We have applied the methodology to the study of the human microbiome and have shown how the method is able to recover the microbiotic system between 87 microbes that are specific to each of the 13 body sites considered, as well as to capture the biological relatedness between the 13 microbiotic systems. Although, for this application, the number of samples for each body site was larger than the number of microbes (\(p=87\) and \(n=346\) on average across body sites), the Bayesian structural learning approach that is considered (Mohammadi and Wit 2015) can be used also when the number of observations per condition is smaller than p, which is common for genomic data. In fact, as we show also in this paper, the joint modelling of the graphs across environments induces a sharing of information across environments which may be particularly beneficial in these cases.
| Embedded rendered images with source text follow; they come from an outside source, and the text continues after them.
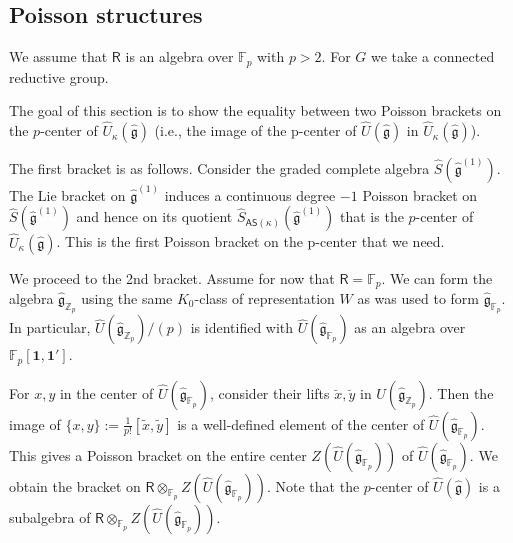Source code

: \documentclass{amsart}
\theoremstyle{definition}
\newcommand{\Ring}{\mathsf{R}}
\newcommand{\g}{\mathfrak{g}}
\newcommand{\F}{\mathbb{F}}
\newcommand{\Z}{\mathbb{Z}}
\newcommand{\AS}{\mathsf{AS}}
\numberwithin{equation}{section}
\begin{document}
\subsection{Poisson structures}\label{SS_pcenter_Poisson}
We assume that $\Ring$ is an algebra over $\F_p$ with $p>2$. For $G$ we take a connected reductive group. 

The goal of this section is to show the equality between two Poisson brackets on the $p$-center of $\widehat{U}_\kappa(\hat{\g})$
(i.e., the image of the p-center of $\widehat{U}(\hat{\g})$ in $\widehat{U}_\kappa(\hat{\g})$). 

The first bracket is as follows. Consider the graded complete algebra $\widehat{S}(\hat{\g}^{(1)})$. The Lie bracket on $\hat{\g}^{(1)}$ induces a continuous degree $-1$ Poisson bracket on  $\widehat{S}(\hat{\g}^{(1)})$ and hence on its quotient $\widehat{S}_{\AS(\kappa)}(\hat{\g}^{(1)})$  that is the $p$-center of 
$\widehat{U}_\kappa(\hat{\g})$. This is the first Poisson bracket on the p-center that we need.


We proceed to the 2nd bracket. 
Assume for now that $\Ring=\F_p$.   We can form the algebra $\hat{\g}_{\Z_p}$ using the same $K_0$-class of representation $W$ as was used to form 
$\hat{\g}_{\F_p}$. In particular, $\widehat{U}(\hat{\g}_{\Z_p})/(p)$ is identified with $\widehat{U}(\hat{\g}_{\F_p})$ as an algebra over $\F_p[\mathbf{1},\mathbf{1}']$.

For $x,y$ in the center of $\widehat{U}(\hat{\g}_{\F_p})$, consider their lifts $\breve{x},\breve{y}$ in $U(\hat{\g}_{\Z_p})$. Then the image of $\{x,y\}:=\frac{1}{p!}[\tilde{x},\tilde{y}]$ is a well-defined element of the center of  $\widehat{U}(\hat{\g}_{\F_p})$. This gives a Poisson bracket on the entire center 
$Z(\widehat{U}(\hat{\g}_{\F_p}))$ of 
$\widehat{U}(\hat{\g}_{\F_p})$. We obtain 
the bracket on $\Ring\otimes_{\F_p}Z(\widehat{U}(\hat{\g}_{\F_p}))$. Note that the $p$-center of $\widehat{U}(\hat{\g})$ is a subalgebra of $\Ring\otimes_{\F_p}Z(\widehat{U}(\hat{\g}_{\F_p}))$. 
\end{document}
Beyond the analysis presented in this paper, the method can be used more broadly on microbiome data measured across different conditions, where there is interest in learning structural dependencies within each environment and their similarities between environments. At this more general level, the proposed methodology share some similarities with graphical modelling approaches from data across multiple conditions, such as those described by Ni et al. (2022). More dedicated random graph models may be needed depending on the context, e.g. for the case of microbiome data measured over time with dependencies that change over time.